Five studies (three moderate quality and two high quality) compared oral nonsteroidal anti-inflammatories (NSAIDs) with placebo for treatment of symptomatic osteoarthritis of the hip and showed improvement in pain and function scores with NSAIDs (Baerwald 2010, Kivitz 2001, Makarowski 2002, Schnitzer 2011, Svensson 2006). Compared to placebo, all five studies reported on pain and uniformly reported improvement in pain with the use of oral NSAIDs. The Western Ontario McMaster Arthritis Index (WOMAC) score was reported in all studies, all of which reported improvement in WOMAC function with NSAIDs compared to placebo. Three articles compared efficacy of a NSAIDs against each other: Schnitzer (2011) found that lumiracoxib showed similar efficacy to celecoxib; Kivitz (2001) found that celecoxib 200mg/day and 400mg/day showed similar efficacy to naproxen; Makarowski (2002) reported similar efficacy between valdecoxib 10mg and naproxen.
Benefits/Harms of Implementation
Although oral NSAIDs are widely utilized to treat osteoarthritis of the hip, there are contraindications to their use. Contraindications that should be considered include, but are not limited to, patients with chronic kidney disease or patients with significant cardiac conditions that may be at an elevated risk of myocardial infarction.
Outcome Importance
The use of non-opioid medications such as NSAIDs for nonoperative treatment of symptomatic osteoarthritis of the hip is extremely important to minimize the use of opioids.
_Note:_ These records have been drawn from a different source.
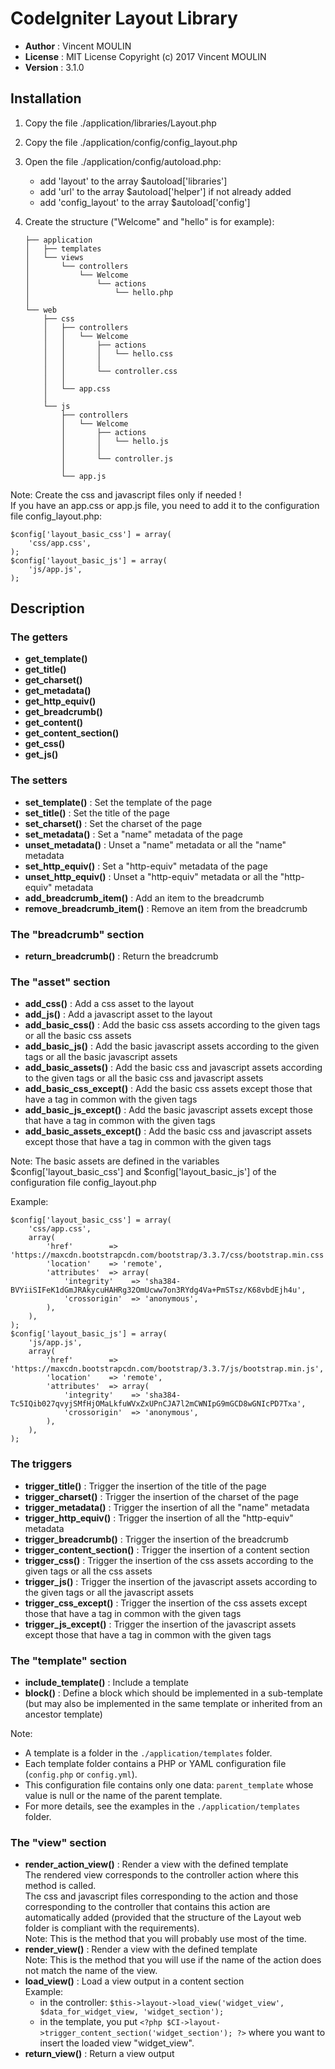 # CodeIgniter Layout Library
* **Author** : Vincent MOULIN
* **License** : MIT License Copyright (c) 2017 Vincent MOULIN
* **Version** : 3.1.0

## Installation
1. Copy the file ./application/libraries/Layout.php
2. Copy the file ./application/config/config_layout.php
3. Open the file ./application/config/autoload.php:
   * add 'layout' to the array $autoload['libraries']
   * add 'url' to the array $autoload['helper'] if not already added
   * add 'config_layout' to the array $autoload['config']
4. Create the structure ("Welcome" and "hello" is for example):

    ```text
    ├── application
    │   ├── templates
    │   └── views
    │       └── controllers
    │           └── Welcome
    │               └── actions
    │                   └── hello.php
    │
    └── web
        ├── css
        │   ├── controllers
        │   │   └── Welcome
        │   │       ├── actions
        │   │       │   └── hello.css
        │   │       │
        │   │       └── controller.css
        │   │
        │   └── app.css
        │
        └── js
            ├── controllers
            │   └── Welcome
            │       ├── actions
            │       │   └── hello.js
            │       │
            │       └── controller.js
            │
            └── app.js
    ```
Note: Create the css and javascript files only if needed !  
If you have an app.css or app.js file, you need to add it to the configuration file config_layout.php:

    $config['layout_basic_css'] = array(
        'css/app.css',
    );
    $config['layout_basic_js'] = array(
        'js/app.js',
    );

## Description
### The getters
* **get_template()**
* **get_title()**
* **get_charset()**
* **get_metadata()**
* **get_http_equiv()**
* **get_breadcrumb()**
* **get_content()**
* **get_content_section()**
* **get_css()**
* **get_js()**

### The setters
* **set_template()** : Set the template of the page
* **set_title()** : Set the title of the page
* **set_charset()** : Set the charset of the page
* **set_metadata()** : Set a "name" metadata of the page
* **unset_metadata()** : Unset a "name" metadata or all the "name" metadata
* **set_http_equiv()** : Set a "http-equiv" metadata of the page
* **unset_http_equiv()** : Unset a "http-equiv" metadata or all the "http-equiv" metadata
* **add_breadcrumb_item()** : Add an item to the breadcrumb
* **remove_breadcrumb_item()** : Remove an item from the breadcrumb

### The "breadcrumb" section
* **return_breadcrumb()** : Return the breadcrumb

### The "asset" section
* **add_css()** : Add a css asset to the layout
* **add_js()** : Add a javascript asset to the layout
* **add_basic_css()** : Add the basic css assets according to the given tags or all the basic css assets
* **add_basic_js()** : Add the basic javascript assets according to the given tags or all the basic javascript assets
* **add_basic_assets()** : Add the basic css and javascript assets according to the given tags or all the basic css and javascript assets
* **add_basic_css_except()** : Add the basic css assets except those that have a tag in common with the given tags
* **add_basic_js_except()** : Add the basic javascript assets except those that have a tag in common with the given tags
* **add_basic_assets_except()** : Add the basic css and javascript assets except those that have a tag in common with the given tags

Note: The basic assets are defined in the variables $config['layout_basic_css'] and $config['layout_basic_js'] of the configuration file config_layout.php

Example:

    $config['layout_basic_css'] = array(
        'css/app.css',
        array(
            'href'        => 'https://maxcdn.bootstrapcdn.com/bootstrap/3.3.7/css/bootstrap.min.css',
            'location'    => 'remote',
            'attributes'  => array(
                'integrity'    => 'sha384-BVYiiSIFeK1dGmJRAkycuHAHRg32OmUcww7on3RYdg4Va+PmSTsz/K68vbdEjh4u',
                'crossorigin'  => 'anonymous',
            ),
        ),
    );
    $config['layout_basic_js'] = array(
        'js/app.js',
        array(
            'href'        => 'https://maxcdn.bootstrapcdn.com/bootstrap/3.3.7/js/bootstrap.min.js',
            'location'    => 'remote',
            'attributes'  => array(
                'integrity'    => 'sha384-Tc5IQib027qvyjSMfHjOMaLkfuWVxZxUPnCJA7l2mCWNIpG9mGCD8wGNIcPD7Txa',
                'crossorigin'  => 'anonymous',
            ),
        ),
    );

### The triggers
* **trigger_title()** : Trigger the insertion of the title of the page
* **trigger_charset()** : Trigger the insertion of the charset of the page
* **trigger_metadata()** : Trigger the insertion of all the "name" metadata
* **trigger_http_equiv()** : Trigger the insertion of all the "http-equiv" metadata
* **trigger_breadcrumb()** : Trigger the insertion of the breadcrumb
* **trigger_content_section()** : Trigger the insertion of a content section
* **trigger_css()** : Trigger the insertion of the css assets according to the given tags or all the css assets
* **trigger_js()** : Trigger the insertion of the javascript assets according to the given tags or all the javascript assets
* **trigger_css_except()** : Trigger the insertion of the css assets except those that have a tag in common with the given tags
* **trigger_js_except()** : Trigger the insertion of the javascript assets except those that have a tag in common with the given tags

### The "template" section
* **include_template()** : Include a template
* **block()** : Define a block which should be implemented in a sub-template (but may also be implemented in the same template or inherited from an ancestor template)

Note:
* A template is a folder in the `./application/templates` folder.
* Each template folder contains a PHP or YAML configuration file (`config.php` or `config.yml`).
* This configuration file contains only one data: `parent_template` whose value is null or the name of the parent template.
* For more details, see the examples in the `./application/templates` folder.

### The "view" section
* **render_action_view()** : Render a view with the defined template  
The rendered view corresponds to the controller action where this method is called.  
The css and javascript files corresponding to the action and those corresponding to the controller that contains this action are automatically added (provided that the structure of the Layout web folder is compliant with the requirements).  
Note: This is the method that you will probably use most of the time.
* **render_view()** : Render a view with the defined template  
Note: This is the method that you will use if the name of the action does not match the name of the view.
* **load_view()** : Load a view output in a content section  
Example:
   * in the controller: `$this->layout->load_view('widget_view', $data_for_widget_view, 'widget_section');`
   * in the template, you put `<?php $CI->layout->trigger_content_section('widget_section'); ?>` where you want to insert the loaded view "widget_view".
* **return_view()** : Return a view output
Cost Effectiveness/Resource Utilization
NSAIDs are widely available and an extremely cost-effective treatment for symptomatic osteoarthritis. However, there is limited comparative data on the cost-effectiveness of oral NSAIDs compared to other nonoperative treatments of osteoarthritis of the hip.
Acceptability
This recommendation should be readily implemented as it does not influence a major change in clinical practice. Oral NSAIDs are commonly used to treat symptomatic osteoarthritis of the hip. It provides further evidence to support and guide this clinical practice.
Feasibility
Oral NSAIDs are widely available. Thus, this recommendation should be easily implemented with no apparent barriers to adoption.
Future Research
Future research is warranted to better understand the adverse events with oral NSAID use, particularly in patients at higher risk. Further studies are also needed to compare the different types of oral NSAIDs as well as dosing and duration of treatment. Future studies are needed to establish efficacy within certain subgroups and populations.
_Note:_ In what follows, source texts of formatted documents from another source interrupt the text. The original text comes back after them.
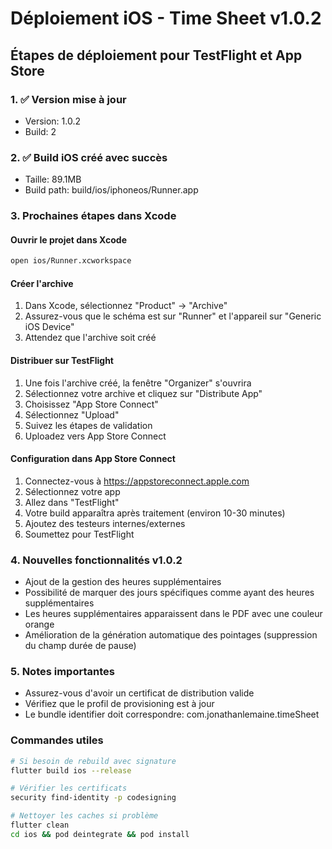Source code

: # Déploiement iOS - Time Sheet v1.0.2

## Étapes de déploiement pour TestFlight et App Store

### 1. ✅ Version mise à jour
- Version: 1.0.2
- Build: 2

### 2. ✅ Build iOS créé avec succès
- Taille: 89.1MB
- Build path: build/ios/iphoneos/Runner.app

### 3. Prochaines étapes dans Xcode

#### Ouvrir le projet dans Xcode
```bash
open ios/Runner.xcworkspace
```

#### Créer l'archive
1. Dans Xcode, sélectionnez "Product" → "Archive"
2. Assurez-vous que le schéma est sur "Runner" et l'appareil sur "Generic iOS Device"
3. Attendez que l'archive soit créé

#### Distribuer sur TestFlight
1. Une fois l'archive créé, la fenêtre "Organizer" s'ouvrira
2. Sélectionnez votre archive et cliquez sur "Distribute App"
3. Choisissez "App Store Connect"
4. Sélectionnez "Upload"
5. Suivez les étapes de validation
6. Uploadez vers App Store Connect

#### Configuration dans App Store Connect
1. Connectez-vous à https://appstoreconnect.apple.com
2. Sélectionnez votre app
3. Allez dans "TestFlight"
4. Votre build apparaîtra après traitement (environ 10-30 minutes)
5. Ajoutez des testeurs internes/externes
6. Soumettez pour TestFlight

### 4. Nouvelles fonctionnalités v1.0.2
- Ajout de la gestion des heures supplémentaires
- Possibilité de marquer des jours spécifiques comme ayant des heures supplémentaires
- Les heures supplémentaires apparaissent dans le PDF avec une couleur orange
- Amélioration de la génération automatique des pointages (suppression du champ durée de pause)

### 5. Notes importantes
- Assurez-vous d'avoir un certificat de distribution valide
- Vérifiez que le profil de provisioning est à jour
- Le bundle identifier doit correspondre: com.jonathanlemaine.timeSheet

### Commandes utiles
```bash
# Si besoin de rebuild avec signature
flutter build ios --release

# Vérifier les certificats
security find-identity -p codesigning

# Nettoyer les caches si problème
flutter clean
cd ios && pod deintegrate && pod install
```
- Baerwald, C., Verdecchia, P., Duquesroix, B., Frayssinet, H., Ferreira, T.. (2010). Efficacy, safety, and effects on blood pressure of naproxcinod 750 mg twice daily compared with placebo and naproxen 500 mg twice daily in patients with osteoarthritis of the hip: a randomized, double-blind, parallel-group, multicenter study. Arthritis & Rheumatism, 62(12), 3635-44.
- Kivitz, A. J., Moskowitz, R. W., Woods, E., Hubbard, R. C., Verburg, K. M., Lefkowith, J. B., Geis, G. S.. (2001). Comparative efficacy and safety of celecoxib and naproxen in the treatment of osteoarthritis of the hip. Journal of International Medical Research, 29(6), 467-79.
- Makarowski, W., Zhao, W. W., Bevirt, T., Recker, D. P.. (2002). Efficacy and safety of the COX-2 specific inhibitor valdecoxib in the management of osteoarthritis of the hip: a randomized, double-blind, placebo-controlled comparison with naproxen. Osteoarthritis & Cartilage, 10(4), 290-6.
- Schnitzer, T. J., Dattani, I. D., Seriolo, B., Schneider, H., Moore, A., Tseng, L., Sallstig, P., Rebuli, R., Maxwell, T.. (2011). A 13-week, multicenter, randomized, double-blind study of lumiracoxib in hip osteoarthritis. Clinical Rheumatology, 30(11), 1433-46.
- Svensson, O., Malmenäs, M., Fajutrao, L., Roos, E. M., Lohmander, L. S.. (2006). Greater reduction of knee than hip pain in osteoarthritis treated with naproxen, as evaluated by WOMAC and SF-36. Annals of the Rheumatic Diseases, 65(6), 781-4.